Enter a brief code description.
load_dataset
The data used this time is like this. Read this and use it as a data set. Since the order of data is reversed, sort etc.
"Date","closing price","Open price","High price","Low price","The day before ratio"
"September 03, 2017","523714.1875","499204.7813","585203.1250","499204.7813","4.91"
"September 02, 2017","499204.7813","542277.3125","585203.1250","498504.5000","-7.94"
setup Build a neural network. GRU is one of the DL methods. There are various things such as LSTM and RNN, but this time I chose it with an emphasis on speed.
net = tflearn.input_data(shape=[None, self.steps_of_history, 1])
net = tflearn.gru(net, n_units=6)
net = tflearn.fully_connected(net, 1, activation='linear')
Selection of optimization method / miscalculation This time, the optimization is Adam method and the error is mean_square (RMSE (Root Mean Square Error)). / rmsemae) is used.
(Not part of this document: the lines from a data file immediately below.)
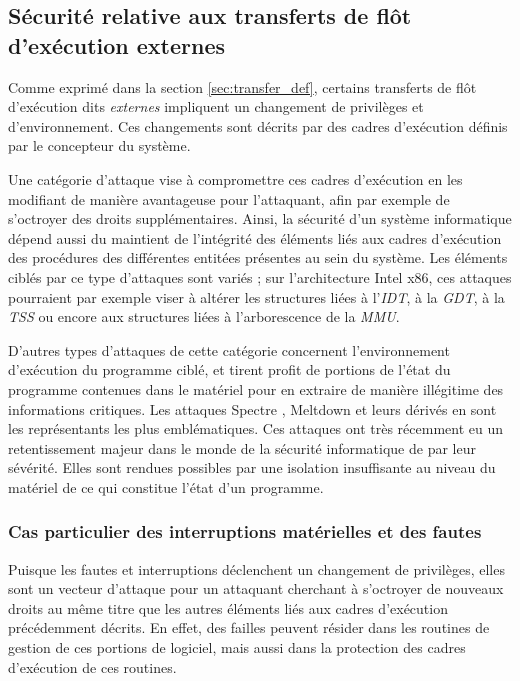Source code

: 		\subsection{Sécurité relative aux transferts de flôt d'exécution externes}

			Comme exprimé dans la section \ref{sec:transfer_def}, certains transferts de flôt d'exécution dits \emph{externes} impliquent un changement de privilèges et d'environnement. Ces changements sont décrits par des cadres d'exécution définis par le concepteur du système.

			Une catégorie d'attaque vise à compromettre ces cadres d'exécution en les modifiant de manière avantageuse pour l'attaquant, afin par exemple de s'octroyer des droits supplémentaires. Ainsi, la sécurité d'un système informatique dépend aussi du maintient de l'intégrité des éléments liés aux cadres d'exécution des procédures des différentes entitées présentes au sein du système. Les éléments ciblés par ce type d'attaques sont variés ; sur l'architecture Intel x86, ces attaques pourraient par exemple viser à altérer les structures liées à l'\emph{IDT}, à la \emph{GDT}, à la \emph{TSS} ou encore aux structures liées à l'arborescence de la \emph{MMU}.

			D'autres types d'attaques de cette catégorie concernent l'environnement d'exécution du programme ciblé, et tirent profit de portions de l'état du programme contenues dans le matériel pour en extraire de manière illégitime des informations critiques. Les attaques Spectre \cite{kocher2020spectre}, Meltdown \cite{lipp2020meltdown} et leurs dérivés en sont les représentants les plus emblématiques. Ces attaques ont très récemment eu un retentissement majeur dans le monde de la sécurité informatique de par leur sévérité. Elles sont rendues possibles par une isolation insuffisante au niveau du matériel de ce qui constitue l'état d'un programme.

		\subsubsection{Cas particulier des interruptions matérielles et des fautes}

Puisque les fautes et interruptions déclenchent un changement de privilèges, elles sont un vecteur d'attaque pour un attaquant cherchant à s'octroyer de nouveaux droits au même titre que les autres éléments liés aux cadres d'exécution précédemment décrits. En effet, des failles peuvent résider dans les routines de gestion de ces portions de logiciel, mais aussi dans la protection des cadres d'exécution de ces routines.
Since methods such as MAPE are not prepared by default, it seems necessary to partially rewrite the library so that it can be used.
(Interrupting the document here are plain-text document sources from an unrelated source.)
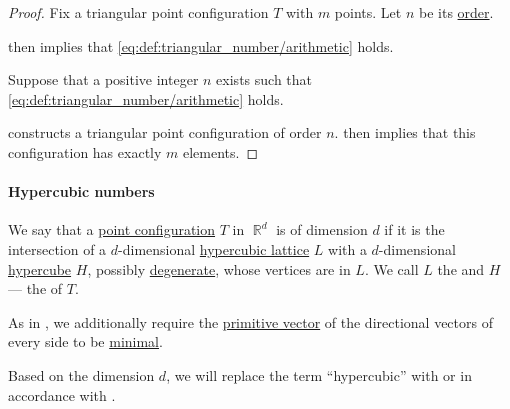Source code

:\begin{proof}
   Fix a triangular point configuration \( T \) with \( m \) points. Let \( n \) be its \hyperref[def:triangular_point_configuration_order]{order}.

   then implies that \eqref{eq:def:triangular_number/arithmetic} holds.

   Suppose that a positive integer \( n \) exists such that \eqref{eq:def:triangular_number/arithmetic} holds.

   constructs a triangular point configuration of order \( n \).  then implies that this configuration has exactly \( m \) elements.
\end{proof}

\paragraph{Hypercubic numbers}

\begin{definition}\label{def:hypercubic_point_configuration}\mimprovised
  We say that a \hyperref[def:point_configuration]{point configuration} \( T \) in \( \BbbR^d \) is  of dimension \( d \) if it is the intersection of a \( d \)-dimensional \hyperref[def:hypercubic_point_lattice]{hypercubic lattice} \( L \) with a \( d \)-dimensional \hyperref[def:hypercube]{hypercube} \( H \), possibly \hyperref[def:degenerate_polytope]{degenerate}, whose vertices are in \( L \). We call \( L \) the  and \( H \) --- the  of \( T \).

  As in , we additionally require the \hyperref[def:primitive_lattice_vector]{primitive vector} of the directional vectors of every side to be \hyperref[def:minimal_lattice_vector]{minimal}.

  Based on the dimension \( d \), we will replace the term \enquote{hypercubic} with  or  in accordance with .
\end{definition}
net = tflearn.regression(net, optimizer='adam', learning_rate=0.001,
loss='mean_square')
executePredict
Select and predict training / test data.
#This time 80%The training dataset, 20%Is treated as a test data set.
pos = round(len(X) * (1 - 0.2))
trainX, trainY = X[:pos], Y[:pos]
testX, testY = X[pos:], Y[pos:]
# Start training (apply gradient descent algorithm)
self.model.fit(trainX, trainY, validation_set=0.1, show_metric=True, batch_size=1, n_epoch=150, run_id='btc')
# predict
self.train_predict = self.model.predict(trainX)
self.test_predict = self.model.predict(testX)
Black is the actual data, red is the training data, and blue is the predicted value based on the test data.
Here is the result of TensorBoard.
It's like Humuu. Loss / Validation is strange for the time being. From here, we will do our best to investigate parameters that are likely to reduce the error while changing the number of Epoch, model and step, training data ratio and amount of data, number of GRU layers, etc.
By the way, I tried to predict using LSTM with sklearn without using tflearn as follows.
model.add(LSTM(self.hidden_neurons, \
batch_input_shape=(None, self.length_of_sequences, self.in_out_neurons), \
return_sequences=False))
model.add(Dense(self.in_out_neurons))
model.add(Activation("linear"))
model.compile(loss="mape", optimizer="adam")
mape is not in tflearn, but is it in sklearn ...? ?? Very difficult.
I made something that works for the time being, but the summer vacation is over and the rest will be done at a later date. Now that I can move it, I will learn more about the verification method and improve the accuracy.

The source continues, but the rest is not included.